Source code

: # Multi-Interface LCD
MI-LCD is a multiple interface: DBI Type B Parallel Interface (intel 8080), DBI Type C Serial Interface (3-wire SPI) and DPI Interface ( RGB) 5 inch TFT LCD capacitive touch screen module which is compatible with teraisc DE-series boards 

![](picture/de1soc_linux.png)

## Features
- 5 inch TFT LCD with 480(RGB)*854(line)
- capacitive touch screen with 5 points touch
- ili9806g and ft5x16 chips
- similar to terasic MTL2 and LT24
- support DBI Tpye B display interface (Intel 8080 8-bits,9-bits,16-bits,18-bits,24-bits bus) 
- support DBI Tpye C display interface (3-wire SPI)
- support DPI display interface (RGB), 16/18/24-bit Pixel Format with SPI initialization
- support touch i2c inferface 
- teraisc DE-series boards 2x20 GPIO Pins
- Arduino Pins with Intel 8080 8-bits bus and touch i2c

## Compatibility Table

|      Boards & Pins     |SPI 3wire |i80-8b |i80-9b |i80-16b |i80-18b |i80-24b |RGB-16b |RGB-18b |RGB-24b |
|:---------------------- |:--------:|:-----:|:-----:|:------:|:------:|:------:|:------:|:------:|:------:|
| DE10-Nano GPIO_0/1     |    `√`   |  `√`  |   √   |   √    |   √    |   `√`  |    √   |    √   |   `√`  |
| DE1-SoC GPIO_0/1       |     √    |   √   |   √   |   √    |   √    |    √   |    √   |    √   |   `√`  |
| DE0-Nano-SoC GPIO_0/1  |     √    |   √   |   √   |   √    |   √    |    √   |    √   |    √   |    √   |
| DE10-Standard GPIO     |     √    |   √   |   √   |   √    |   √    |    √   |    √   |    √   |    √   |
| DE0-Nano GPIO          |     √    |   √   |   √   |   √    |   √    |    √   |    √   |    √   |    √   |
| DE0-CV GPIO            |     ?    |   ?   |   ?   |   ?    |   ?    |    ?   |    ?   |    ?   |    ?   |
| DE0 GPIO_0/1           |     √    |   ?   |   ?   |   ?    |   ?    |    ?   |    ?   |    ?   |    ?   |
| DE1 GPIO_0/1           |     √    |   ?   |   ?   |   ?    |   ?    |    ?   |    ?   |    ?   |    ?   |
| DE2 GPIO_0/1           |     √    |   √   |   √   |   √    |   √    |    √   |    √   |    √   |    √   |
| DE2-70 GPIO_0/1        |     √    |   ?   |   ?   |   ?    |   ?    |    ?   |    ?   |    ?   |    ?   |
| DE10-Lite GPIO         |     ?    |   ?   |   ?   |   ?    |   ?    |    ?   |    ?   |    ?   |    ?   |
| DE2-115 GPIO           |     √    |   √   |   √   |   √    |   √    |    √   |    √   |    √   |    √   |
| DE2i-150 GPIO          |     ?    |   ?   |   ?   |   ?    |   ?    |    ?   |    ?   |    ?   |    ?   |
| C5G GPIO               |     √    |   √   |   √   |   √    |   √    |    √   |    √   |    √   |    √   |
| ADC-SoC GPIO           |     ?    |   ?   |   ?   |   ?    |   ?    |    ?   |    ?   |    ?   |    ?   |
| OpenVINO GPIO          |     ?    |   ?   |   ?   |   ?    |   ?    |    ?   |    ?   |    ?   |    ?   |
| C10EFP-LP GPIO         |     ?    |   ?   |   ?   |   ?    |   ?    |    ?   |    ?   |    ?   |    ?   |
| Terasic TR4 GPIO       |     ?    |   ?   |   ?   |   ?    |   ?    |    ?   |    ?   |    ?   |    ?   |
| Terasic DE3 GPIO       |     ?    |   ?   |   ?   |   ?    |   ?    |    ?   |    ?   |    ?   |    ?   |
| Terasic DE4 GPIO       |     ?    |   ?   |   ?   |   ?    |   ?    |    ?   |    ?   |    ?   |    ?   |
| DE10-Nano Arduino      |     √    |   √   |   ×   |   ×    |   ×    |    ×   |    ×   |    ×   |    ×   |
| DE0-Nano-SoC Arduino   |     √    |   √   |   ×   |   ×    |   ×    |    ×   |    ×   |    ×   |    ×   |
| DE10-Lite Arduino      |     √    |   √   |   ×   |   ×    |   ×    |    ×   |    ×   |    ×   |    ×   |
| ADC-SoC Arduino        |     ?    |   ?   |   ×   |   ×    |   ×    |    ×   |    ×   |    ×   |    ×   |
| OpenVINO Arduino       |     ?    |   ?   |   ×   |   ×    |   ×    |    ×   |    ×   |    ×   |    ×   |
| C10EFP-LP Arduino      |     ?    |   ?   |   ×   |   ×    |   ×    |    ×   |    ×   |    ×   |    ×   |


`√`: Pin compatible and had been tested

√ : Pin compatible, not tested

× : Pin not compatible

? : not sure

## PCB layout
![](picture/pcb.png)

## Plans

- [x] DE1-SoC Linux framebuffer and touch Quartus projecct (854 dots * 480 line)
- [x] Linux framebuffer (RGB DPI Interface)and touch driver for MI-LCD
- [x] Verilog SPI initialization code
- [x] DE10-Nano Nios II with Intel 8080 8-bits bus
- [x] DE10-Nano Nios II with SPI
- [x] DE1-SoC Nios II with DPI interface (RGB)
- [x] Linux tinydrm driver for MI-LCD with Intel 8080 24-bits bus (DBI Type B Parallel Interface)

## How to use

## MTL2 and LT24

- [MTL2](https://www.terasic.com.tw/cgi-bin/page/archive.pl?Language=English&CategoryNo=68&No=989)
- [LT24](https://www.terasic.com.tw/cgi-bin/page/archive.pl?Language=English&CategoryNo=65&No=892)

---*---

*WHAT YOU NEED TO DO*.
Filter on the word "Parallel": copy each matching line from the entries above.

*RESULT FOR THIS TASK*.
MI-LCD is a multiple interface: DBI Type B Parallel Interface (intel 8080), DBI Type C Serial Interface (3-wire SPI) and DPI Interface ( RGB) 5 inch TFT LCD capacitive touch screen module which is compatible with teraisc DE-series boards 
- [x] Linux tinydrm driver for MI-LCD with Intel 8080 24-bits bus (DBI Type B Parallel Interface)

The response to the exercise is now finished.